Tel l’avion en approche de la piste d’atterrissage, les récentes données en provenance des Etats-Unis laissent penser que l’inflation a amorcé sa descente. Un réconfort pour le commandant de bord Powell.
Lors d’un récent vol vers Madrid pour rendre visite à nos équipes, les mots du commandant de bord – «Nous amorçons notre descente» – ont évoqué pour moi la chute de l’inflation américaine, passée de 9% en glissement annuel (GA) à 5% en seulement neuf mois. Nul doute que les chiffres récents offrent un certain réconfort au commandant de bord Jerome Powell: pour la première fois depuis janvier 2021, l’énergie a contribué négativement à l’inflation globale. Les pessimistes ont tendance à se focaliser sur la composante persistante de l’inflation – les services –, mais un examen approfondi de la sous-composante «logement» permet également de déceler des signes d’essoufflement. En réalité, le commandant tente de faire atterrir plusieurs «avions» à la fois: l’inflation, l’économie et la stabilité financière. Il est peu probable que l’inflation revienne à son niveau cible de 2% dans un avenir proche, mais la baisse actuelle est encourageante. Quant à l’économie, un ralentissement se profile au second semestre 2023, mais il ne s’agira probablement pas d’un atterrissage brutal. Le grand point d’interrogation reste le resserrement des conditions de prêt: les petites entreprises américaines, qui emploient 35% de la main-d’œuvre, obtiennent 70% de leurs prêts auprès des banques régionales. La Réserve fédérale (Fed) se prépare donc à clôturer son cycle de resserrement et la hausse des taux de mai devrait être la dernière pour cette année. Pour reprendre les propos d’Austan Goolsbee (Fed de Chicago), ce contexte exige «prudence et patience».
Sur les marchés financiers, les investisseurs anticipent toujours une baisse des taux de 50 points de base (pb) cette année, mais nous privilégions l’hypothèse d’une pause. La volatilité des taux d’intérêt, qui a dépassé le niveau observé durant la Grande crise financière de 2008, menace aussi bien la construction de portefeuille que les bilans des banques. C’est pourquoi nous privilégions, au sein de nos portefeuilles obligataires, les actifs à faible duration et le crédit de haute qualité, en vue d’engranger des rendements attrayants tout en éliminant le risque de duration. La liquidité reste importante : les fonds monétaires aux Etats-Unis abritent 5200 milliards de dollars, soit une augmentation de 500 milliards cette année, alors que les investisseurs en quête de rendement délaissent les dépôts bancaires.

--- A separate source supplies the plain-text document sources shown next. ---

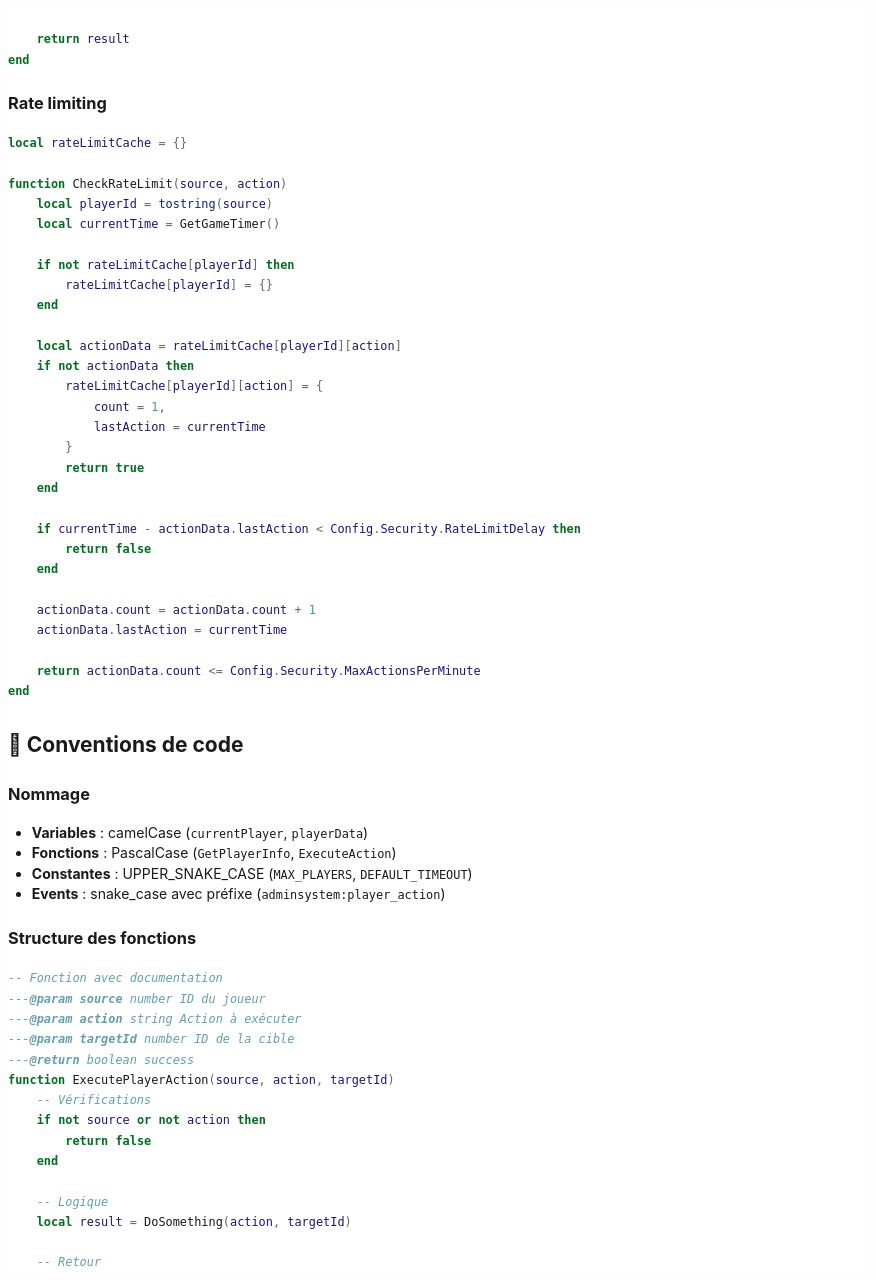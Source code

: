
 ```lua
    
    return result
end
```

### Rate limiting
```lua
local rateLimitCache = {}

function CheckRateLimit(source, action)
    local playerId = tostring(source)
    local currentTime = GetGameTimer()
    
    if not rateLimitCache[playerId] then
        rateLimitCache[playerId] = {}
    end
    
    local actionData = rateLimitCache[playerId][action]
    if not actionData then
        rateLimitCache[playerId][action] = {
            count = 1,
            lastAction = currentTime
        }
        return true
    end
    
    if currentTime - actionData.lastAction < Config.Security.RateLimitDelay then
        return false
    end
    
    actionData.count = actionData.count + 1
    actionData.lastAction = currentTime
    
    return actionData.count <= Config.Security.MaxActionsPerMinute
end
```

## 📝 Conventions de code

### Nommage
- **Variables** : camelCase (`currentPlayer`, `playerData`)
- **Fonctions** : PascalCase (`GetPlayerInfo`, `ExecuteAction`)
- **Constantes** : UPPER_SNAKE_CASE (`MAX_PLAYERS`, `DEFAULT_TIMEOUT`)
- **Events** : snake_case avec préfixe (`adminsystem:player_action`)

### Structure des fonctions
```lua
-- Fonction avec documentation
---@param source number ID du joueur
---@param action string Action à exécuter
---@param targetId number ID de la cible
---@return boolean success
function ExecutePlayerAction(source, action, targetId)
    -- Vérifications
    if not source or not action then
        return false
    end
    
    -- Logique
    local result = DoSomething(action, targetId)
    
    -- Retour
```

Dans le même temps, les actions ont fait preuve d’une résistance remarquable. Imaginons que vous ayez eu la chance de vous isoler sur une île sans Wi-Fi pendant un mois, pour apprendre à votre retour que trois banques américaines avaient fait faillite et que Credit Suisse avait été absorbé par UBS en un week-end, sans que cela empêche la Banque centrale européenne (BCE) et la Fed de continuer à relever leurs taux directeurs… une fois digéré le choc suscité par ces nouvelles, vous auriez anticipé un effondrement des marchés actions. Mauvaise réponse. Comment expliquer que la chute des bénéfices, dans le sillage de ces événements, n’est pas aussi brutale que prévu ? Pour dire les choses simplement, les valeurs nominales comptent plus que les valeurs réelles dans le monde des actions. Grâce à une dynamique économique positive, les entreprises ont été en mesure d’accroître leur chiffre d’affaires. Cela a été compensé par une certaine contraction des marges, mais nous sommes très loin de l’effondrement des bénéfices attendu. C’est ce qui explique la performance des marchés boursiers. Mais d’autres facteurs ont joué. Le sentiment des investisseurs reste prudent et la détention d’actions – notamment au sein des portefeuilles institutionnels – reflète un positionnement défensif.
Les investisseurs sont globalement sous-exposés aux marchés actions (notamment sur les actions européennes): les investisseurs américains ont tenté de rattraper leur retard en achetant des fonds indiciels (ETF) européens cotés aux Etats-Unis chaque semaine sauf une depuis le début de l’année. La réouverture de la Chine a largement profité aux entreprises européennes, comme en témoignent les bons résultats des marques de luxe. Nous faisons toutefois un constat frustrant: les actions chinoises ne décollent pas malgré la vigueur de la réouverture. Mais nous restons convaincus qu’il est judicieux de se tourner vers l’Asie. Nous faisons le point ce mois-ci sur l’état de l’économie chinoise, pour laquelle nous avons relevé nos prévisions de croissance – tout en estimant que les risques demeurent orientés à la hausse. Evitant les actions chinoises, de nombreux investisseurs ont misé sur la réouverture du pays en achetant des actions européennes; cependant, la Chine est trop importante pour être ignorée, surtout pour les investisseurs américains. Si le facteur d’inclusion1 des actions A chinoises dans le MSCI Emerging Markets était révisé de 20% (son niveau actuel) à 100%, leur poids dans l’indice passerait de 5% à 22%. Les investisseurs internationaux sont voués à investir davantage en Chine et la dynamique du marché des actions A bénéficiera d’une participation institutionnelle accrue (aussi bien étrangère que domestique).